Your assignment>
Set down the entries again word for word, without any of the images.

[Entries taken from a collection]
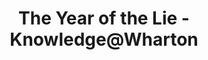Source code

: ---
categories: ['politics', 'articles', 'all_articles']
provider_display: "knowledge.wharton.upenn.edu"
provider_name: "knowledge.wharton.upenn.edu"
favicon_url: "http://knowledge.wharton.upenn.edu/wp-content/themes/knowledge/inc/img/favicon.ico"
title: "The Year of the Lie - Knowledge@Wharton"
published: "2016-12-22T00:00:00"
source: http://knowledge.wharton.upenn.edu/article/the-year-of-the-lie/
thumbnail: http://knowledge.wharton.upenn.edu/wp-content/uploads/2016/12/year-of-the-lie.jpg
---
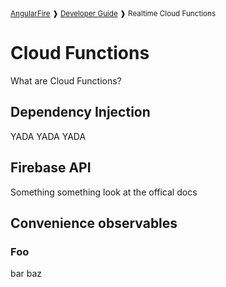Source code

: <small>
<a href="https://github.com/angular/angularfire">AngularFire</a> &#10097; <a href="../README.md#developer-guide">Developer Guide</a> &#10097; Realtime Cloud Functions
</small>

# Cloud Functions

What are Cloud Functions?

## Dependency Injection

YADA YADA YADA

## Firebase API

Something something look at the offical docs

## Convenience observables

### Foo

bar baz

Problem solution>
Source code

: ---
categories: ['politics', 'articles', 'all_articles']
provider_display: "knowledge.wharton.upenn.edu"
provider_name: "knowledge.wharton.upenn.edu"
favicon_url: "http://knowledge.wharton.upenn.edu/wp-content/themes/knowledge/inc/img/favicon.ico"
title: "The Year of the Lie - Knowledge@Wharton"
published: "2016-12-22T00:00:00"
source: http://knowledge.wharton.upenn.edu/article/the-year-of-the-lie/
thumbnail: http://knowledge.wharton.upenn.edu/wp-content/uploads/2016/12/year-of-the-lie.jpg
---
Source code

: <small>
<a href="https://github.com/angular/angularfire">AngularFire</a> &#10097; <a href="../README.md#developer-guide">Developer Guide</a> &#10097; Realtime Cloud Functions
</small>

# Cloud Functions

What are Cloud Functions?

## Dependency Injection

YADA YADA YADA

## Firebase API

Something something look at the offical docs

## Convenience observables

### Foo

bar baz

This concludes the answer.